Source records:
============================================================
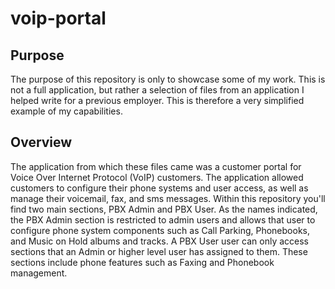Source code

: # voip-portal

## Purpose
The purpose of this repository is only to showcase some of my work. This is not a full application, but rather a selection of files from an application I helped write for a previous employer. This is therefore a very simplified example of my capabilities.

## Overview
The application from which these files came was a customer portal for Voice Over Internet Protocol (VoIP) customers. The application allowed customers to configure their phone systems and user access, as well as manage their voicemail, fax, and sms messages. Within this repository you'll find two main sections, PBX Admin and PBX User. As the names indicated, the PBX Admin section is restricted to admin users and allows that user to configure phone system components such as Call Parking, Phonebooks, and Music on Hold albums and tracks. A PBX User user can only access sections that an Admin or higher level user has assigned to them. These sections include phone features such as Faxing and Phonebook management. 
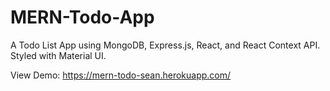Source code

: # MERN-Todo-App

A Todo List App using MongoDB, Express.js, React, and React Context API. Styled with Material UI.

View Demo: https://mern-todo-sean.herokuapp.com/

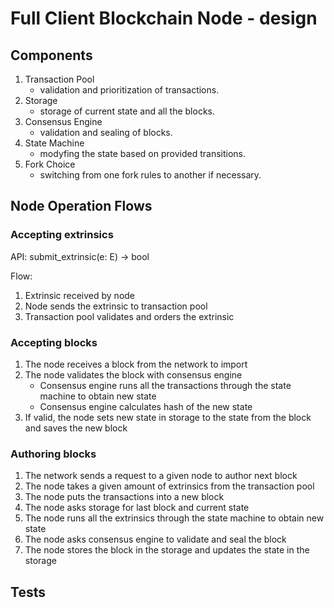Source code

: # Full Client Blockchain Node - design

## Components

1. Transaction Pool
    - validation and prioritization of transactions.  
2. Storage
    - storage of current state and all the blocks.
3. Consensus Engine
    - validation and sealing of blocks.
4. State Machine
    - modyfing the state based on provided transitions.
5. Fork Choice
    - switching from one fork rules to another if necessary.

## Node Operation Flows

### Accepting extrinsics

API: submit_extrinsic(e: E) -> bool

Flow:

1. Extrinsic received by node
2. Node sends the extrinsic to transaction pool
3. Transaction pool validates and orders the extrinsic

### Accepting blocks

1. The node receives a block from the network to import
2. The node validates the block with consensus engine
    - Consensus engine runs all the transactions through the state machine to obtain new state
    - Consensus engine calculates hash of the new state
3. If valid, the node sets new state in storage to the state from the block and saves the new block

### Authoring blocks

1. The network sends a request to a given node to author next block
2. The node takes a given amount of extrinsics from the transaction pool
3. The node puts the transactions into a new block
4. The node asks storage for last block and current state
5. The node runs all the extrinsics through the state machine to obtain new state
6. The node asks consensus engine to validate and seal the block
7. The node stores the block in the storage and updates the state in the storage

## Tests
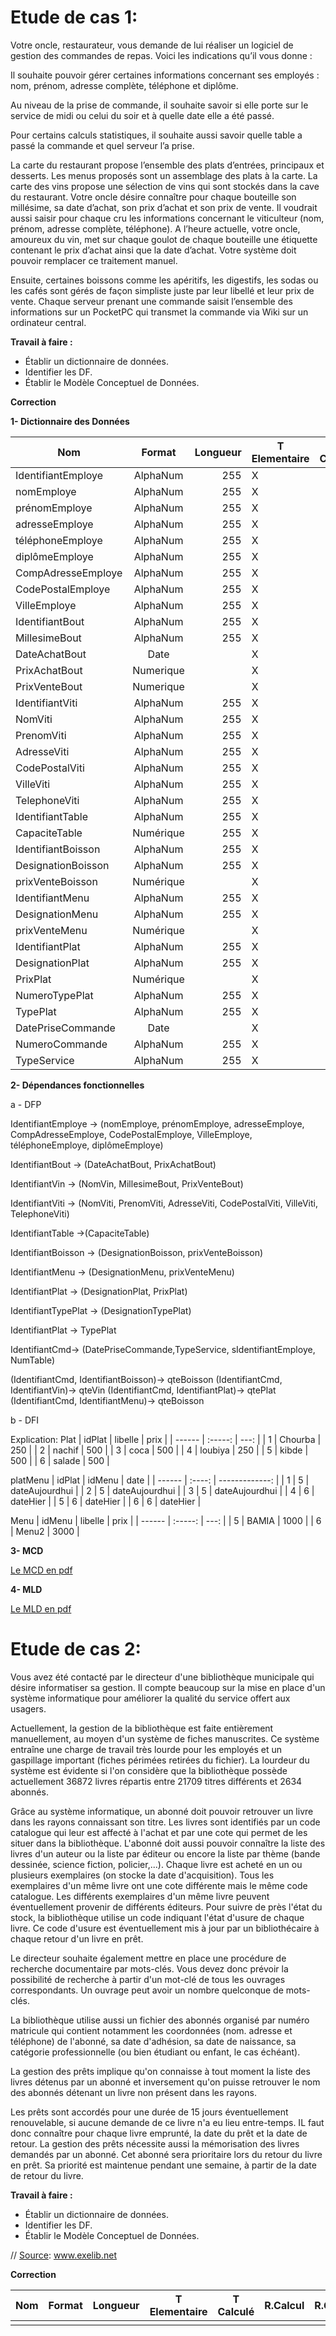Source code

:# Etude de cas 1:

Votre oncle, restaurateur, vous demande de lui réaliser un logiciel de gestion des commandes de repas. Voici les indications qu’il vous donne :

Il souhaite pouvoir gérer certaines informations concernant ses employés : nom, prénom, adresse complète, téléphone et diplôme.

Au niveau de la prise de commande, il souhaite savoir si elle porte sur le service de midi ou celui du soir et à quelle date elle a été passé.

Pour certains calculs statistiques, il souhaite aussi savoir quelle table a passé la commande et quel serveur l’a prise.

La carte du restaurant propose l’ensemble des plats d’entrées, principaux et desserts. Les menus proposés sont un assemblage des plats à la carte. La carte des vins propose une sélection de vins qui sont stockés dans la cave du restaurant. Votre oncle désire connaître pour chaque bouteille son millésime, sa date d’achat, son prix d’achat et son prix de vente. Il voudrait aussi saisir pour chaque cru les informations concernant le viticulteur (nom, prénom, adresse complète, téléphone). A l’heure actuelle, votre oncle, amoureux du vin, met sur chaque goulot de chaque bouteille une étiquette contenant le prix d’achat ainsi que la date d’achat. Votre système doit pouvoir remplacer ce traitement manuel.

Ensuite, certaines boissons comme les apéritifs, les digestifs, les sodas ou les cafés sont gérés de façon simpliste juste par leur libellé et leur prix de vente. Chaque serveur prenant une commande saisit l’ensemble des informations sur un PocketPC qui transmet la commande via Wiki sur un ordinateur central.


**Travail à faire :**

- Établir un dictionnaire de données.
- Identifier les DF.
- Établir le Modèle Conceptuel de Données. 

**Correction**

**1- Dictionnaire des Données**

| Nom                |  Format   | Longueur | T Elementaire | T Calculé | R.Calcul | R.Gestion | Document |
| ------------------ | :-------: | -------: | ------------- | --------- | -------- | --------- | -------- |
| IdentifiantEmploye | AlphaNum  |      255 | X             |           |          |           |          |
| nomEmploye         | AlphaNum  |      255 | X             |           |          |           |          |
| prénomEmploye      | AlphaNum  |      255 | X             |           |          |           |          |
| adresseEmploye     | AlphaNum  |      255 | X             |           |          |           |          |
| téléphoneEmploye   | AlphaNum  |      255 | X             |           |          |           |          |
| diplômeEmploye     | AlphaNum  |      255 | X             |           |          |           |          |
| CompAdresseEmploye | AlphaNum  |      255 | X             |           |          |           |          |
| CodePostalEmploye  | AlphaNum  |      255 | X             |           |          |           |          |
| VilleEmploye       | AlphaNum  |      255 | X             |           |          |           |          |
| IdentifiantBout    | AlphaNum  |      255 | X             |           |          |           |          |
| MillesimeBout      | AlphaNum  |      255 | X             |           |          |           |          |
| DateAchatBout      |   Date    |          | X             |           |          |           |          |
| PrixAchatBout      | Numerique |          | X             |           |          |           |          |
| PrixVenteBout      | Numerique |          | X             |           |          |           |          |
| IdentifiantViti    | AlphaNum  |      255 | X             |           |          |           |          |
| NomViti            | AlphaNum  |      255 | X             |           |          |           |          |
| PrenomViti         | AlphaNum  |      255 | X             |           |          |           |          |
| AdresseViti        | AlphaNum  |      255 | X             |           |          |           |          |
| CodePostalViti     | AlphaNum  |      255 | X             |           |          |           |          |
| VilleViti          | AlphaNum  |      255 | X             |           |          |           |          |
| TelephoneViti      | AlphaNum  |      255 | X             |           |          |           |          |
| IdentifiantTable   | AlphaNum  |      255 | X             |           |          |           |          |
| CapaciteTable      | Numérique |      255 | X             |           |          |           |          |
| IdentifiantBoisson | AlphaNum  |      255 | X             |           |          |           |          |
| DesignationBoisson | AlphaNum  |      255 | X             |           |          |           |          |
| prixVenteBoisson   | Numérique |          | X             |           |          |           |          |
| IdentifiantMenu    | AlphaNum  |      255 | X             |           |          |           |          |
| DesignationMenu    | AlphaNum  |      255 | X             |           |          |           |          |
| prixVenteMenu      | Numérique |          | X             |           |          |           |          |
| IdentifiantPlat    | AlphaNum  |      255 | X             |           |          |           |          |
| DesignationPlat    | AlphaNum  |      255 | X             |           |          |           |          |
| PrixPlat           | Numérique |          | X             |           |          |           |          |
| NumeroTypePlat     | AlphaNum  |      255 | X             |           |          |           |          |
| TypePlat           | AlphaNum  |      255 | X             |           |          |           |          |
| DatePriseCommande  |   Date    |          | X             |           |          |           |          |
| NumeroCommande     | AlphaNum  |      255 | X             |           |          |           |          |
| TypeService        | AlphaNum  |      255 | X             |           |          |           |          |

**2- Dépendances fonctionnelles**

a - DFP

IdentifiantEmploye -> (nomEmploye, prénomEmploye, adresseEmploye, CompAdresseEmploye, CodePostalEmploye, VilleEmploye, téléphoneEmploye, diplômeEmploye)

IdentifiantBout -> (DateAchatBout, PrixAchatBout)

IdentifiantVin -> (NomVin, MillesimeBout, PrixVenteBout)

IdentifiantViti -> (NomViti, PrenomViti, AdresseViti, CodePostalViti, VilleViti, TelephoneViti)

IdentifiantTable ->(CapaciteTable)

IdentifiantBoisson -> (DesignationBoisson, prixVenteBoisson)

IdentifiantMenu -> (DesignationMenu, prixVenteMenu)

IdentifiantPlat -> (DesignationPlat, PrixPlat)

IdentifiantTypePlat -> (DesignationTypePlat)

IdentifiantPlat -> TypePlat

IdentifiantCmd-> (DatePriseCommande,TypeService, sIdentifiantEmploye, NumTable)

(IdentifiantCmd, IdentifiantBoisson)-> qteBoisson
(IdentifiantCmd, IdentifiantVin)-> qteVin
(IdentifiantCmd, IdentifiantPlat)-> qtePlat
(IdentifiantCmd, IdentifiantMenu)-> qteBoisson


b - DFI

Explication:
Plat
| idPlat | libelle | prix |
| ------ | :-----: | ---: |
| 1      | Chourba |  250 |
| 2      | nachif  |  500 |
| 3      |  coca   |  500 |
| 4      | loubiya |  250 |
| 5      |  kibde  |  500 |
| 6      | salade  |  500 |

platMenu
| idPlat | idMenu |           date |
| ------ | :----: | -------------: |
| 1      |   5    | dateAujourdhui |
| 2      |   5    | dateAujourdhui |
| 3      |   5    | dateAujourdhui |
| 4      |   6    |       dateHier |
| 5      |   6    |       dateHier |
| 6      |   6    |       dateHier |

Menu
| idMenu | libelle | prix |
| ------ | :-----: | ---: |
| 5      |  BAMIA  | 1000 |
| 6      |  Menu2  | 3000 |

**3- MCD**

[Le MCD en pdf](../pdfs/mcd.pdf)

**4- MLD**

[Le MLD en pdf](../pdfs/mld.pdf)

# Etude de cas 2:

Vous avez été contacté par le directeur d'une bibliothèque municipale qui désire informatiser sa gestion. Il compte beaucoup sur la mise en place d'un système informatique pour améliorer la qualité du service offert aux usagers.

Actuellement, la gestion de la bibliothèque est faite entièrement manuellement, au moyen d'un système de fiches manuscrites. Ce système entraîne une charge de travail très lourde pour les employés et un gaspillage important (fiches périmées retirées du fichier). La lourdeur du système est évidente si l'on considère que la bibliothèque possède actuellement 36872 livres répartis entre 21709 titres différents et 2634 abonnés.

Grâce au système informatique, un abonné doit pouvoir retrouver un livre dans les rayons connaissant son titre. Les livres sont identifiés par un code catalogue qui leur est affecté à l'achat et par une cote qui permet de les situer dans la bibliothèque. L'abonné doit aussi pouvoir connaître la liste des livres d'un auteur ou la liste par éditeur ou encore la liste par thème (bande dessinée, science fiction, policier,...). Chaque livre est acheté en un ou plusieurs exemplaires (on stocke la date d'acquisition). Tous les exemplaires d'un même livre ont une cote différente mais le même code catalogue. Les différents exemplaires d'un même livre peuvent éventuellement provenir de différents éditeurs. Pour suivre de près l'état du stock, la bibliothèque utilise un code indiquant l'état d'usure de chaque livre. Ce code d'usure est éventuellement mis à jour par un bibliothécaire à chaque retour d'un livre en prêt.

Le directeur souhaite également mettre en place une procédure de recherche documentaire par mots-clés. Vous devez donc prévoir la possibilité de recherche à partir d'un mot-clé de tous les ouvrages correspondants. Un ouvrage peut avoir un nombre quelconque de mots-clés.

La bibliothèque utilise aussi un fichier des abonnés organisé par numéro matricule qui contient notamment les coordonnées (nom. adresse et téléphone) de l'abonné, sa date d'adhésion, sa date de naissance, sa catégorie professionnelle (ou bien étudiant ou enfant, le cas échéant).

La gestion des prêts implique qu'on connaisse à tout moment la liste des livres détenus par un abonné et inversement qu'on puisse retrouver le nom des abonnés détenant un livre non présent dans les rayons.

Les prêts sont accordés pour une durée de 15 jours éventuellement renouvelable, si aucune demande de ce livre n'a eu lieu entre-temps. IL faut donc connaître pour chaque livre emprunté, la date du prêt et la date de retour. La gestion des prêts nécessite aussi la mémorisation des livres demandés par un abonné. Cet abonné sera prioritaire lors du retour du livre en prêt. Sa priorité est maintenue pendant une semaine, à partir de la date de retour du livre.

**Travail à faire :**

- Établir un dictionnaire de données.
- Identifier les DF.
- Établir le Modèle Conceptuel de Données. 

// [Source](www.exelib.net): www.exelib.net

**Correction**

| Nom | Format | Longueur | T Elementaire | T Calculé | R.Calcul | R.Gestion | Document |
| --- | :----: | -------: | ------------- | --------- | -------- | --------- | -------- |
|     |        |          |               |           |          |           |          |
============================================================
## Task goal
Using the records above, return word for word the lines that begin at the one containing "7. The node" and end at the one containing "Il souhaite pouvoir", both of them included and no pictures.

## Task output
7. The node stores the block in the storage and updates the state in the storage

## Tests
Source code

:# Etude de cas 1:

Votre oncle, restaurateur, vous demande de lui réaliser un logiciel de gestion des commandes de repas. Voici les indications qu’il vous donne :

Il souhaite pouvoir gérer certaines informations concernant ses employés : nom, prénom, adresse complète, téléphone et diplôme.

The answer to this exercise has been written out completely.